===== Exercise materials =====

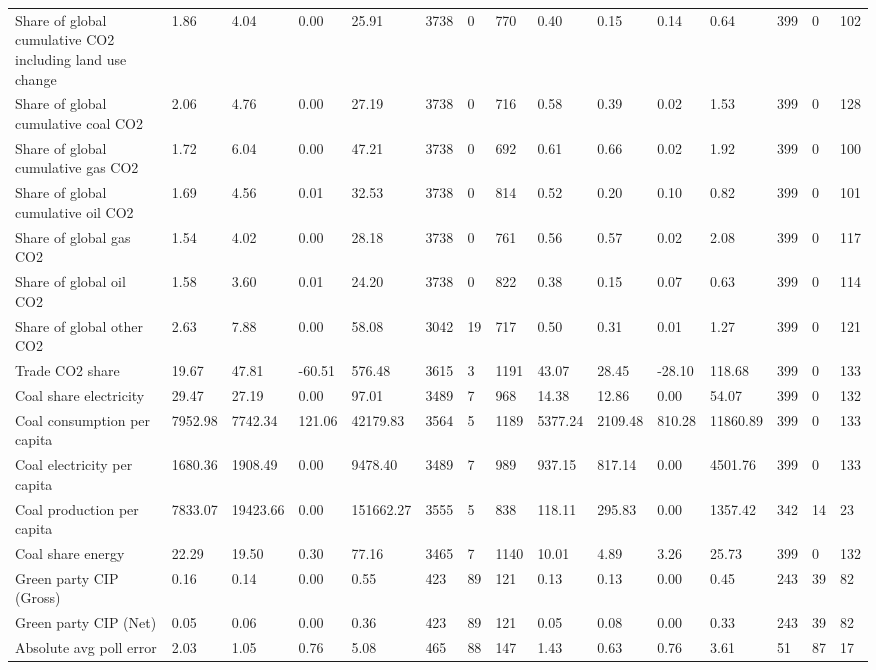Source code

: \begin{longtable}{lllllllllllllll}
Share of global cumulative CO2 including land use change & 1.86 & 4.04 & 0.00 & 25.91 & 3738 & 0 & 770 & 0.40 & 0.15 & 0.14 & 0.64 & 399 & 0 & 102\\
Share of global cumulative coal CO2 & 2.06 & 4.76 & 0.00 & 27.19 & 3738 & 0 & 716 & 0.58 & 0.39 & 0.02 & 1.53 & 399 & 0 & 128\\
Share of global cumulative gas CO2 & 1.72 & 6.04 & 0.00 & 47.21 & 3738 & 0 & 692 & 0.61 & 0.66 & 0.02 & 1.92 & 399 & 0 & 100\\
\addlinespace
Share of global cumulative oil CO2 & 1.69 & 4.56 & 0.01 & 32.53 & 3738 & 0 & 814 & 0.52 & 0.20 & 0.10 & 0.82 & 399 & 0 & 101\\
Share of global gas CO2 & 1.54 & 4.02 & 0.00 & 28.18 & 3738 & 0 & 761 & 0.56 & 0.57 & 0.02 & 2.08 & 399 & 0 & 117\\
Share of global oil CO2 & 1.58 & 3.60 & 0.01 & 24.20 & 3738 & 0 & 822 & 0.38 & 0.15 & 0.07 & 0.63 & 399 & 0 & 114\\
Share of global other CO2 & 2.63 & 7.88 & 0.00 & 58.08 & 3042 & 19 & 717 & 0.50 & 0.31 & 0.01 & 1.27 & 399 & 0 & 121\\
Trade CO2 share & 19.67 & 47.81 & -60.51 & 576.48 & 3615 & 3 & 1191 & 43.07 & 28.45 & -28.10 & 118.68 & 399 & 0 & 133\\
\addlinespace
Coal share electricity & 29.47 & 27.19 & 0.00 & 97.01 & 3489 & 7 & 968 & 14.38 & 12.86 & 0.00 & 54.07 & 399 & 0 & 132\\
Coal consumption per capita & 7952.98 & 7742.34 & 121.06 & 42179.83 & 3564 & 5 & 1189 & 5377.24 & 2109.48 & 810.28 & 11860.89 & 399 & 0 & 133\\
Coal electricity per capita & 1680.36 & 1908.49 & 0.00 & 9478.40 & 3489 & 7 & 989 & 937.15 & 817.14 & 0.00 & 4501.76 & 399 & 0 & 133\\
Coal production per capita & 7833.07 & 19423.66 & 0.00 & 151662.27 & 3555 & 5 & 838 & 118.11 & 295.83 & 0.00 & 1357.42 & 342 & 14 & 23\\
Coal share energy & 22.29 & 19.50 & 0.30 & 77.16 & 3465 & 7 & 1140 & 10.01 & 4.89 & 3.26 & 25.73 & 399 & 0 & 132\\
\addlinespace
Green party CIP (Gross) & 0.16 & 0.14 & 0.00 & 0.55 & 423 & 89 & 121 & 0.13 & 0.13 & 0.00 & 0.45 & 243 & 39 & 82\\
Green party CIP (Net) & 0.05 & 0.06 & 0.00 & 0.36 & 423 & 89 & 121 & 0.05 & 0.08 & 0.00 & 0.33 & 243 & 39 & 82\\
Absolute avg poll error & 2.03 & 1.05 & 0.76 & 5.08 & 465 & 88 & 147 & 1.43 & 0.63 & 0.76 & 3.61 & 51 & 87 & 17\\

\end{longtable}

=====

=== Work item ===
The response consists of the lines above that contain "global".

=== Completed exercise ===
Share of global cumulative CO2 including land use change & 1.86 & 4.04 & 0.00 & 25.91 & 3738 & 0 & 770 & 0.40 & 0.15 & 0.14 & 0.64 & 399 & 0 & 102\\
Share of global cumulative coal CO2 & 2.06 & 4.76 & 0.00 & 27.19 & 3738 & 0 & 716 & 0.58 & 0.39 & 0.02 & 1.53 & 399 & 0 & 128\\
Share of global cumulative gas CO2 & 1.72 & 6.04 & 0.00 & 47.21 & 3738 & 0 & 692 & 0.61 & 0.66 & 0.02 & 1.92 & 399 & 0 & 100\\
Share of global cumulative oil CO2 & 1.69 & 4.56 & 0.01 & 32.53 & 3738 & 0 & 814 & 0.52 & 0.20 & 0.10 & 0.82 & 399 & 0 & 101\\
Share of global gas CO2 & 1.54 & 4.02 & 0.00 & 28.18 & 3738 & 0 & 761 & 0.56 & 0.57 & 0.02 & 2.08 & 399 & 0 & 117\\
Share of global oil CO2 & 1.58 & 3.60 & 0.01 & 24.20 & 3738 & 0 & 822 & 0.38 & 0.15 & 0.07 & 0.63 & 399 & 0 & 114\\
Share of global other CO2 & 2.63 & 7.88 & 0.00 & 58.08 & 3042 & 19 & 717 & 0.50 & 0.31 & 0.01 & 1.27 & 399 & 0 & 121\\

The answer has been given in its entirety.